Search code examples
javaspringapache-kafkaspring-kafka

How to deal properly with CommitFailedException: "... it is likely that the consumer was kicked out of the group."?


I have a topic consumer that happened to be slow in processing and got kicked from Kafka, resulting in

Caused by: org.apache.kafka.clients.consumer.CommitFailedException: Offset commit cannot be completed since the consumer is not part of an active group for auto partition assignment; it is likely that the consumer was kicked out of the group.

While I do known about the cause and the relevant configuration options (max.poll.interval.ms etc), I am yet unhappy that the consumer won't process any more messages until the application gets restarted. Even worse, it seems after a certain period the consumer group itself gets deleted by Kafka, so when the application is restarted, it has lost its offset.
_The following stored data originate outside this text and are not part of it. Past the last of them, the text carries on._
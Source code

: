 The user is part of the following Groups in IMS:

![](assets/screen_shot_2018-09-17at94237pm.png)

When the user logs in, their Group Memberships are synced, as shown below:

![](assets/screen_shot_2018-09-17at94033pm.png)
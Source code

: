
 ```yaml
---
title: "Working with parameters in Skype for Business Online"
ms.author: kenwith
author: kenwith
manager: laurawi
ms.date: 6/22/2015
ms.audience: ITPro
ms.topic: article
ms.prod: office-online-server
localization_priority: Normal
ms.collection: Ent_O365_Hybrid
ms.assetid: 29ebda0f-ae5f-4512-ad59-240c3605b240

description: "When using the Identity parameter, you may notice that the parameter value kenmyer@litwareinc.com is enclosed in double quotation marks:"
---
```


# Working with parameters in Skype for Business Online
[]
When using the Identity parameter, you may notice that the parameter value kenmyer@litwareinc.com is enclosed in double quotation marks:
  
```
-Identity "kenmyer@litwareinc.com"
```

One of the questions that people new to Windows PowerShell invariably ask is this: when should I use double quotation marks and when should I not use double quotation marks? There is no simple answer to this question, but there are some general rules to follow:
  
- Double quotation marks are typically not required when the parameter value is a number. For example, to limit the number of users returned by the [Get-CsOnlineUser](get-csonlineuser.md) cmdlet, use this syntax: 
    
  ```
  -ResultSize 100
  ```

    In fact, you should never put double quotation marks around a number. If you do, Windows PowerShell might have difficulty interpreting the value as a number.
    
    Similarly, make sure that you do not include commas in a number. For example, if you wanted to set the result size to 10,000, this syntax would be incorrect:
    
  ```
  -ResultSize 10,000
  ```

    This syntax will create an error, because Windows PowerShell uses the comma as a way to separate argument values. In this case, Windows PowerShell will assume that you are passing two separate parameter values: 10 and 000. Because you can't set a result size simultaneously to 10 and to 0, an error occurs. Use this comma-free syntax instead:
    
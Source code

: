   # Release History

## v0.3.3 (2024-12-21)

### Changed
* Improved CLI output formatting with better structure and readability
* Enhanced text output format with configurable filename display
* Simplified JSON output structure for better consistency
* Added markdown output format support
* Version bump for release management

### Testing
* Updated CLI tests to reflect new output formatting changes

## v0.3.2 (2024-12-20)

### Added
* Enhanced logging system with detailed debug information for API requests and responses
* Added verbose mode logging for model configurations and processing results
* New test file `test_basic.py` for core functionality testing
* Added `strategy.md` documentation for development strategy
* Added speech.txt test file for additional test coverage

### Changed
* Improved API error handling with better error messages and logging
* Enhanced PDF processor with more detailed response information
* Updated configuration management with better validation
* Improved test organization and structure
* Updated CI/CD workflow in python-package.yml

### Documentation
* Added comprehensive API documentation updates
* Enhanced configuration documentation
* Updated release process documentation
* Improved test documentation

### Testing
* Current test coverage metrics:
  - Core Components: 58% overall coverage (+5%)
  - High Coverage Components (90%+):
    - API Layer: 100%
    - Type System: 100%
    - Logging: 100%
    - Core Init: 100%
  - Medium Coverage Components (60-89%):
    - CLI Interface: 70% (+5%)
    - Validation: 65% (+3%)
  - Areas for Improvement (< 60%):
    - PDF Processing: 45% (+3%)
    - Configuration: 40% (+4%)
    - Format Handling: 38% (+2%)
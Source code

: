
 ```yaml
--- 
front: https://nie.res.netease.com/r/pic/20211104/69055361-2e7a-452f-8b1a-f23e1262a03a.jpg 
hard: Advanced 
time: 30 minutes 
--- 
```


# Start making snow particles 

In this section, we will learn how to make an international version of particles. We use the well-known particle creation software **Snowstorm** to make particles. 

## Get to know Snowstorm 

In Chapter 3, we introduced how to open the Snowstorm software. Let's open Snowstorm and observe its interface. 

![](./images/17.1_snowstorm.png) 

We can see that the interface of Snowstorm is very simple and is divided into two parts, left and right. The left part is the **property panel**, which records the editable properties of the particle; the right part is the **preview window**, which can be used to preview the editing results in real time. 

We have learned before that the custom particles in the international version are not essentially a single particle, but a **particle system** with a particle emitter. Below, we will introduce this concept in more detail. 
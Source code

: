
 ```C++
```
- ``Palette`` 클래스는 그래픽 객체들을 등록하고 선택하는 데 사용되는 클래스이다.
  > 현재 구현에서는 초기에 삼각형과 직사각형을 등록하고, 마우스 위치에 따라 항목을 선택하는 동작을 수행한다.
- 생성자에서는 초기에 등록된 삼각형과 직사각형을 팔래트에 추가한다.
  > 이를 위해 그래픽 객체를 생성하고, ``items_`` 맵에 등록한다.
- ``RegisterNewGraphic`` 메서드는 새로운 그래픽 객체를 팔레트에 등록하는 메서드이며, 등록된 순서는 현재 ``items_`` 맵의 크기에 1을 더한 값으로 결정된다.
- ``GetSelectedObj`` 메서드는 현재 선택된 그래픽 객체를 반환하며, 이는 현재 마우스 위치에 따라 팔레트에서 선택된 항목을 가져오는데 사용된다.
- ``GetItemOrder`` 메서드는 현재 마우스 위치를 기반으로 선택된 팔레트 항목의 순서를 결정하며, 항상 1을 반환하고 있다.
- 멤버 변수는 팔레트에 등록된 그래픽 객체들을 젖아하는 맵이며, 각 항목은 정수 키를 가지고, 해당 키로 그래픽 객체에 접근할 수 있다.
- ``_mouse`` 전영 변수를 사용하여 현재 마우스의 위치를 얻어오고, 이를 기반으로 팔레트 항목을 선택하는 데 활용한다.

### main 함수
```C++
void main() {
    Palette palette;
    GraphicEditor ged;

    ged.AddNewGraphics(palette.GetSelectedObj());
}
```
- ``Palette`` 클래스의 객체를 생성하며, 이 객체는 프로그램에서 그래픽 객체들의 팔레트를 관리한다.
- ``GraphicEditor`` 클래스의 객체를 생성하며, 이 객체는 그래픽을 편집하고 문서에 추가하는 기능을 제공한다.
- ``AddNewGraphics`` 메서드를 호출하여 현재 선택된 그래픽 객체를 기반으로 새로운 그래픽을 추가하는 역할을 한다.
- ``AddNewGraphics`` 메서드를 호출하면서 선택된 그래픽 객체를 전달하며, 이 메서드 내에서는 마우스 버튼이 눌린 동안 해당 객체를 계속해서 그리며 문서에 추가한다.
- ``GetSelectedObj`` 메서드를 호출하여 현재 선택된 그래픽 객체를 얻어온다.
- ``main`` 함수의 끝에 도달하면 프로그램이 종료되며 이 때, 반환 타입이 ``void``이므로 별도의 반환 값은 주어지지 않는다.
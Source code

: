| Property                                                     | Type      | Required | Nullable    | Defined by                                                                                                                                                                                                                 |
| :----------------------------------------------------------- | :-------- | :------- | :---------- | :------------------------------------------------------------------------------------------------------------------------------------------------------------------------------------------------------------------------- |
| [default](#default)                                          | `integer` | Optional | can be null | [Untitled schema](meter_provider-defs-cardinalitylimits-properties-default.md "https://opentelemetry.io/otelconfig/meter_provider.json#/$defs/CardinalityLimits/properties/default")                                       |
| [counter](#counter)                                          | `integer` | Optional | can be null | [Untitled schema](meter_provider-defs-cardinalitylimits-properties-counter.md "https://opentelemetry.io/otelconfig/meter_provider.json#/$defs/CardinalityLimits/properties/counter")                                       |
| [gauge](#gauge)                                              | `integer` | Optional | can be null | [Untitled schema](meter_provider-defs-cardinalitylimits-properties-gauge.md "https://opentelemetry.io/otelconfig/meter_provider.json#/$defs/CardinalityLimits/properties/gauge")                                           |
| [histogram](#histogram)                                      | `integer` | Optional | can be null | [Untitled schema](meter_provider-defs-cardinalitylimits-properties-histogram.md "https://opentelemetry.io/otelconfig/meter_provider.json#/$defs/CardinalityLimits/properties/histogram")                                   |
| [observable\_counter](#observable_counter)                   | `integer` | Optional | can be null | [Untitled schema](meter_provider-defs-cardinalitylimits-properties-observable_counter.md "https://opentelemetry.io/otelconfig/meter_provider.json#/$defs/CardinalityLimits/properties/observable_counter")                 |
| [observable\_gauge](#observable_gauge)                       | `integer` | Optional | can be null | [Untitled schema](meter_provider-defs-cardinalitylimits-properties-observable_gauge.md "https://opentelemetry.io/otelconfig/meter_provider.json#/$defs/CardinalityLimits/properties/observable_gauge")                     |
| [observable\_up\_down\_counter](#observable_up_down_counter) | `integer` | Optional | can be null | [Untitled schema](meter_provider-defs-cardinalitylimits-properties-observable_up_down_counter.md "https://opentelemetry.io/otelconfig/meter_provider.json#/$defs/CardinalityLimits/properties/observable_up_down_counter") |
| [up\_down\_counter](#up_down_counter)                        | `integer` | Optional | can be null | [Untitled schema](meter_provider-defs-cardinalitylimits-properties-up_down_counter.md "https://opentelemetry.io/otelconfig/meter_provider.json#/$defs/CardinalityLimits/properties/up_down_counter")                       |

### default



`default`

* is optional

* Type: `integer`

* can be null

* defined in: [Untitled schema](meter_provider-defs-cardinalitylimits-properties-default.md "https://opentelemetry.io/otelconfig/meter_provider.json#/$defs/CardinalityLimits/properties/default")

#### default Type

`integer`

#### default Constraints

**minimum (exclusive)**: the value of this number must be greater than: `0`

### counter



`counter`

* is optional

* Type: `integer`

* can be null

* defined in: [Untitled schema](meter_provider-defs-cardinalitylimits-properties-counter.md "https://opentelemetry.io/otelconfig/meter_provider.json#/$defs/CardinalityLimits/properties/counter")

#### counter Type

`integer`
One could of course implement monitoring to identify lagging or lost consumer groups, but I'd rather like a proactive, self-healing implementation than relying on an alarm when bad things already happened.

  1. Is there a way I can make the consumer reconnect to the server automatically without restarting the whole application? Am I missing some config option?

  2. I tried to implement a Spring health check, so the application will report "DOWN" if the consumer is kicked from the group (so at least Kubernetes could do the restart automatically), but I could not detect anything on the client side. I tried to inject the KafkaListenerEndpointRegistry and iterated the listenerContainers. Though one of them got kicked out of the group, all containers were reporting "running=true" and did not provide any flag or property or method that would indicate the error. Is there any way to detect a disconnected consumer from the spring Kafka client side?


Solution

  • For you first Question:

    Is there a way I can make the consumer reconnect to the server automatically without restarting the whole application? Am I missing some config option?

    Static Membership option introduced in kafka brokers / clients (v2.3) would mitigate this behavior, all you need to do as a configs are as below "from the docs link about"

    Basically, what Static membership feature does is, whenever a consumer thread joins a group it will acquire a group.instance.id, so in case of this consumer instance (thread) left the group for any reason, this will not trigger a rebalance on the entire consumer group, yet, the partitions attached to this (dead) consumer thread will be idle and no processing is taking place until this consumer.instance.id get back to life again.

    • Upgrade both broker cluster and client apps to 2.3 or beyond, and also make sure the upgraded brokers are using inter.broker.protocol.version of 2.3 or beyond as well.
    • Set the config ConsumerConfig#GROUP_INSTANCE_ID_CONFIG to a unique value for each consumer instance under one group.
    • For Kafka Streams applications, it is sufficient to set a unique ConsumerConfig#GROUP_INSTANCE_ID_CONFIG per KafkaStreams instance, independent of the number of used threads for an instance.

    I recommend reading this article to get more details about Static vs Dynamic membership

    For you second question:

    I tried to implement a Spring health check, so the application will report

    Yes, If you are using Kafka-Streams API, you can register a StateListener as the below sample

                streams.setStateListener((KafkaStreams.State newState, KafkaStreams.State old)->{
                    logger.info()
                            .message("Thread state has changed from {" + old.name() + "} to {" + newState.name() + "}")
                            .log();
                    // Here you can set any global state that you can expose via api and enquire on it using K8S health check.
                    }
                });